The Wurlitzer No. 1 is a site specific tech-trash album. It is a mobile app that mixes a site specific electronic album, geo-located at the former Wurlitzer Factory in Buffalo, NY. It combines the historical background of the Western New York factory with a locative sound mixer that re-mixes samples of old and new electronic music technologies on the edges of the old factory building.
The mobile app turns the perimeter of the former factory into an electronic music album. The album is inspired by the musical instruments and style that Wurlitzer had a significant role in developing - electronic music. The album samples archival material of electronic wurlitzer instruments.

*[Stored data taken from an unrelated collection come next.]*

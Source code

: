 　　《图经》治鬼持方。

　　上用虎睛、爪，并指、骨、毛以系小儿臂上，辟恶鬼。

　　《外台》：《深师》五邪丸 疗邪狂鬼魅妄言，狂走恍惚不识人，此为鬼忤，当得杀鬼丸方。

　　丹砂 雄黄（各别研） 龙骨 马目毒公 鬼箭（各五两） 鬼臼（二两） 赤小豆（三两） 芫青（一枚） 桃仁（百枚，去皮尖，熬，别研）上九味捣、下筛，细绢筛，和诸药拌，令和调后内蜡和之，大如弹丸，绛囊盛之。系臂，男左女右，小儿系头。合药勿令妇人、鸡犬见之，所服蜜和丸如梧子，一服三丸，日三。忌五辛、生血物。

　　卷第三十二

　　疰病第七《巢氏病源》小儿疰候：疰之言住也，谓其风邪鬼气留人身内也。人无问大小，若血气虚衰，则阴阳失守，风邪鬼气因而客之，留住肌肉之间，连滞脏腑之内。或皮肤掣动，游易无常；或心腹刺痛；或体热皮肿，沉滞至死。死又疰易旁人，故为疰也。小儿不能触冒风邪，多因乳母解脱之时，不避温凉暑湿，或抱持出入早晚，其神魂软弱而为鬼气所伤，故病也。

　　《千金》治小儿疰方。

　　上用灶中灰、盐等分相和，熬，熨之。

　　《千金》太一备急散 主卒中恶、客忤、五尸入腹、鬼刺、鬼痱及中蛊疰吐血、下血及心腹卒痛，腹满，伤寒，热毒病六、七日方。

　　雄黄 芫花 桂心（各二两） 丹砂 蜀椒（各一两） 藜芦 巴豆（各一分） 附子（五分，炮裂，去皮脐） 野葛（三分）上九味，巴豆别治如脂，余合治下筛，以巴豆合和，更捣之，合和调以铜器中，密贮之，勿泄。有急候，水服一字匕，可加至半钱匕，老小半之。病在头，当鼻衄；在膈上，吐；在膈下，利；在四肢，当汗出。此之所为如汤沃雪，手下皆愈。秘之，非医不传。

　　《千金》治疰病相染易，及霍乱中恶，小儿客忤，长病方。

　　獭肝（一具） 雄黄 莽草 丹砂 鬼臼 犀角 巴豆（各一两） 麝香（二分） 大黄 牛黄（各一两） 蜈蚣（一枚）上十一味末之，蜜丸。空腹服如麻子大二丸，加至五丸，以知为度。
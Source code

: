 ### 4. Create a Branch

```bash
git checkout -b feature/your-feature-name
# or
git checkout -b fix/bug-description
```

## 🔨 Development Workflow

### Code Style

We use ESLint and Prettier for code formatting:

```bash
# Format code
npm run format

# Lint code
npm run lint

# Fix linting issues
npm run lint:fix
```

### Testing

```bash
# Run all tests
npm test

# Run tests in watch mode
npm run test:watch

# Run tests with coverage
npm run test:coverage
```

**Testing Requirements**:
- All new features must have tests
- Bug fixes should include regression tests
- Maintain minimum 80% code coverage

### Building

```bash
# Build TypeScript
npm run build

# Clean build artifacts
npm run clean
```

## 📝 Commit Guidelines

As opposed to just music, Wurlitzer St. No. 1 plays the perimeter of the factory, an archive of its instruments, and the tech trash instruments of yesteryear, now ubiquitous and for sale on the internet, discarded at the end of driveways, or being given away for free.
Different track mixes are created by the various routes that one travels around the building. The path of the user on site determines the mix that one hears.
All elements of the app are geolocated, thus one can only hear the album when physically traveling to the site.
Is tech trash the ghost of electric human organs? An extended phenotype, like the spider web, the beaver dam - the keyboard? What is an abandoned spider web if not the tech trash of arachnid factories and spider symphonies?
While there are decayed electronic components and their ecological impact as a factor, what else emerges in the multiple layers of tech-decay? What is the relationship of obsolete mechanical technology, humans, and the post industrial factories in which the instruments were made?
A mobile app that layers all of this together seemed a fitting method to explore these questions.